7th Mar | The Making of Gog and Magog

It was all going so well, too! Our meetings planner that was! Then we had a slight hiccup – and had to find another speaker at short notice for our March meeting! Fortunately Jan Barker was on hand to fill the slot, and Capel Ladies had a very enjoyable evening learning all about “The Making of Gog and Magog”!

Jan Barker, who comes from Suffolk but now lives in Essex, is a talented basket-maker who practised her craft as a hobby for a number of years, going to classes regularly and making items such as rush baskets, seats and garden sculptures out of cane or willow. Her instructor, Kay Johnson, ran the classes and workshops from a barn near her home at Great Braxted, and herself was one of the Livery Members of the Worshipful Company of Basket-Makers.

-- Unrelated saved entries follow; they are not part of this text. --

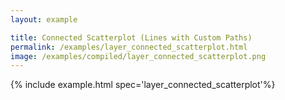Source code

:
 ```yaml
---
layout: example

title: Connected Scatterplot (Lines with Custom Paths)
permalink: /examples/layer_connected_scatterplot.html
image: /examples/compiled/layer_connected_scatterplot.png
---
```




{% include example.html spec='layer_connected_scatterplot'%}
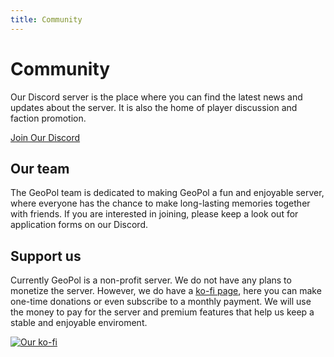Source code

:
 ```yaml
---
title: Community
---
```

# Community  

Our Discord server is the place where you can find the latest news and updates about the server. It is also the home of player discussion and faction promotion.  

[Join Our Discord](https://discord.geopolmc.org)

## Our team

The GeoPol team is dedicated to making GeoPol a fun and enjoyable server, where everyone has the chance to make long-lasting memories together with friends. If you are interested in joining, please keep a look out for application forms on our Discord.

## Support us

Currently GeoPol is a non-profit server. We do not have any plans to monetize the server. However, we do have a [ko-fi page](https://ko-fi.com/geopolmc), here you can make one-time donations or even subscribe to a monthly payment. We will use the money to pay for the server and premium features that help us keep a stable and enjoyable enviroment.

[![Our ko-fi](https://ko-fi.com/img/githubbutton_sm.svg)](https://ko-fi.com/B0B7HDTGR)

These “Livery Companies” were trade associations, formed in medieval times as Guilds in the City of London which controlled wages and labour conditions. Each trade originally had its own “Worshipful Company” to represent them, and there are still over 100 active Companies today. Some have professional or charitable roles to play, and all of them are involved annually with the Lord Mayor’s Show. This is a huge parade, nearly three and a half miles in length, which passes from the City of London to Westminster so that the newly-elected Lord Mayor of the City can swear his allegiance to the Crown.

Getting back to Jan Barker and her basket-weaving… A friend of Jan’s weaving teacher, also a member of the Basket-Maker’s Guild, was invited to become the very first “Lady Prime Warden” of the Guild at a ceremony prior to the Lord Mayor’s Show in Autumn 2006. This lady, Olivia Elton Barratt, thought it would be a wonderful opportunity both to mark the occasion as well as to display the skills of the Basket-Maker’s Guild, if they could parade in the Lord Mayor’s Show with new figures of Gog and Magog made from basket-work.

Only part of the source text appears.